◆ **The task**: Scan the material below and copy every line holding the word "events".

◆ **Data for review**:
╭──

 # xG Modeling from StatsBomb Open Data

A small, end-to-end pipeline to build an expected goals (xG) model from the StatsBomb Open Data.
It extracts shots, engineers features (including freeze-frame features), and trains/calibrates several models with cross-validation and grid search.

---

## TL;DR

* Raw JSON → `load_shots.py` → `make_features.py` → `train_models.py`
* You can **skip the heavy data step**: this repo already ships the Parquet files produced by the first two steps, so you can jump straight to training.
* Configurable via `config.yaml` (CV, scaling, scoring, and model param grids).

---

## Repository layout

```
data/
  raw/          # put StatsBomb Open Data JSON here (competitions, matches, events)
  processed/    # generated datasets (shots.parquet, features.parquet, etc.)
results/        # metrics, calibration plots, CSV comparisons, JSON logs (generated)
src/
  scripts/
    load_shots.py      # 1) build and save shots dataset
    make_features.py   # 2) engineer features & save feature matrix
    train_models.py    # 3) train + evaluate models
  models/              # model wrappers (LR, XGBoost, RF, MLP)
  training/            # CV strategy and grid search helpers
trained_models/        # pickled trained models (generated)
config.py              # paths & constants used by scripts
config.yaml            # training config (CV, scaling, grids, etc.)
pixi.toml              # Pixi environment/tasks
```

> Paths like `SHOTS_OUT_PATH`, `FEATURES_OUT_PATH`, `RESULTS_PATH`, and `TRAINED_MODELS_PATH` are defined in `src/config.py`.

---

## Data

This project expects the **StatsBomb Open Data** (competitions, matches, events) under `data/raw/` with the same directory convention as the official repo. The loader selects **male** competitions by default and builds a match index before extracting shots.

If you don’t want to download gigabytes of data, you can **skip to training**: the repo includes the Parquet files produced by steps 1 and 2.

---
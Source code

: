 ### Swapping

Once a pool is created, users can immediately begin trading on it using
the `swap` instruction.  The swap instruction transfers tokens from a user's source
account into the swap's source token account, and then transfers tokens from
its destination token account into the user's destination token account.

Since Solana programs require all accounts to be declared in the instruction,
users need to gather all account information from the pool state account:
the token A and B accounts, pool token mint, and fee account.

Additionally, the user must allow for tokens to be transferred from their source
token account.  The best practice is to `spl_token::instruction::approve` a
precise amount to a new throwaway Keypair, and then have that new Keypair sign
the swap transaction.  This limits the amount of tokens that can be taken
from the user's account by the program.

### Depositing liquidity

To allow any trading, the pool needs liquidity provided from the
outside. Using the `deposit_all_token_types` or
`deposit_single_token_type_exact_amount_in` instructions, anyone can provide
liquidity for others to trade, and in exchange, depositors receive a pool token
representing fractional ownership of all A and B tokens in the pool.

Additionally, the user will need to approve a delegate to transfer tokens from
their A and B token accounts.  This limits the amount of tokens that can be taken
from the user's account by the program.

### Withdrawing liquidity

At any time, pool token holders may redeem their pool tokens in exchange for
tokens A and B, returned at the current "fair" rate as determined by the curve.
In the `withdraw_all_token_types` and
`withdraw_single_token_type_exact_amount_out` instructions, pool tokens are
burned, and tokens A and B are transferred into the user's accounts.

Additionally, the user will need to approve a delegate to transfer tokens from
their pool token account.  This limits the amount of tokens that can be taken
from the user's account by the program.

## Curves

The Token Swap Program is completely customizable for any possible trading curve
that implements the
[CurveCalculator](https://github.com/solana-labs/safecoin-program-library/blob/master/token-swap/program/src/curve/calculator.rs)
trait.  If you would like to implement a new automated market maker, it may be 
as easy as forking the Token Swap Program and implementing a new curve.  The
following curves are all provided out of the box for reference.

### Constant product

╰──

◆ **Your solution**:
  raw/          # put StatsBomb Open Data JSON here (competitions, matches, events)
This project expects the **StatsBomb Open Data** (competitions, matches, events) under `data/raw/` with the same directory convention as the official repo. The loader selects **male** competitions by default and builds a match index before extracting shots.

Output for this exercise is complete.